** Supplied information follows **

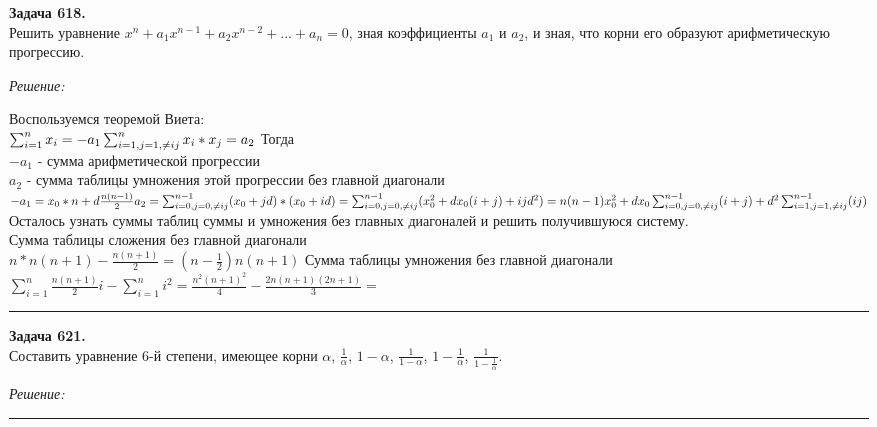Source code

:\documentclass[a4paper, 12pt]{article}
\newenvironment{problem}[2][Задача]
    { \begin{mdframed}[backgroundcolor=gray!10] \textbf{#1 #2.} \\}
    {  \end{mdframed}}
\newenvironment{solution}
    {\textit{Решение: }}
    {\noindent\rule{7in}{1.5pt}}
\begin{document}
\begin{problem}{618}
Решить уравнение $x^n+a_1 x^{n-1}+a_2 x^{n-2}+...+a_n = 0$, зная коэффициенты $a_1$ и $a_2$, и зная, что корни его образуют арифметическую прогрессию.
\end{problem}
\begin{solution}

Воспользуемся теоремой Виета: \\
$
\sum_{i=1}^{n}x_i = -a_1 \\
\sum_{i=1, j=1, \neq{i}{j}}^{n}x_i*x_j = a_2 \\
$
Тогда  \\
$-a_1$ - сумма арифметической прогрессии \\
$a_2$ - сумма таблицы умножения этой прогрессии без главной диагонали \\
$
-a_1 = x_0*n + d\frac{n(n-1)}{2} \\
a_2 =
\sum_{i=0, j=0, \neq{i}{j}}^{n - 1}(x_0 + jd)*(x_0 + id) =
\sum_{i=0, j=0, \neq{i}{j}}^{n - 1}(x_0^2 + dx_0(i + j) + ijd^2) = \\
n(n - 1)x_0^2 + dx_0\sum_{i=0, j=0, \neq{i}{j}}^{n - 1}(i + j) + d^2\sum_{i=1, j=1, \neq{i}{j}}^{n - 1}(ij)\\
$
Осталось узнать суммы таблиц суммы и умножения без главных диагоналей и решить получившуюся систему. \\
Сумма таблицы сложения без главной диагонали \\
$n * n(n + 1) - \frac{n(n+1)}{2} = (n-\frac{1}{2})n(n+1)$
Сумма таблицы умножения без главной диагонали \\
$
\sum_{i = 1}^{n}\frac{n(n+1)}{2}i - \sum_{i = 1}^{n}i^2 =
\frac{n^2(n+1)^2}{4} - \frac{2n(n+1)(2n+1)}{3} = 
$

\end{solution} 

\begin{problem}{621}
Составить уравнение $6$-й степени, имеющее корни 
$\alpha$, $\frac{1}{\alpha}$, $1-\alpha$, $\frac{1}{1-\alpha}$, $1-\frac{1}{\alpha}$, $\frac{1}{1-\frac{1}{\alpha}}$.
\end{problem}
\begin{solution}



\end{solution} 
\end{document}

** End of Supplied information **

Within the data above, pick out all lines holding the word "таблицы".

- **Answer to this exercise**
$a_2$ - сумма таблицы умножения этой прогрессии без главной диагонали \\
Сумма таблицы сложения без главной диагонали \\
Сумма таблицы умножения без главной диагонали \\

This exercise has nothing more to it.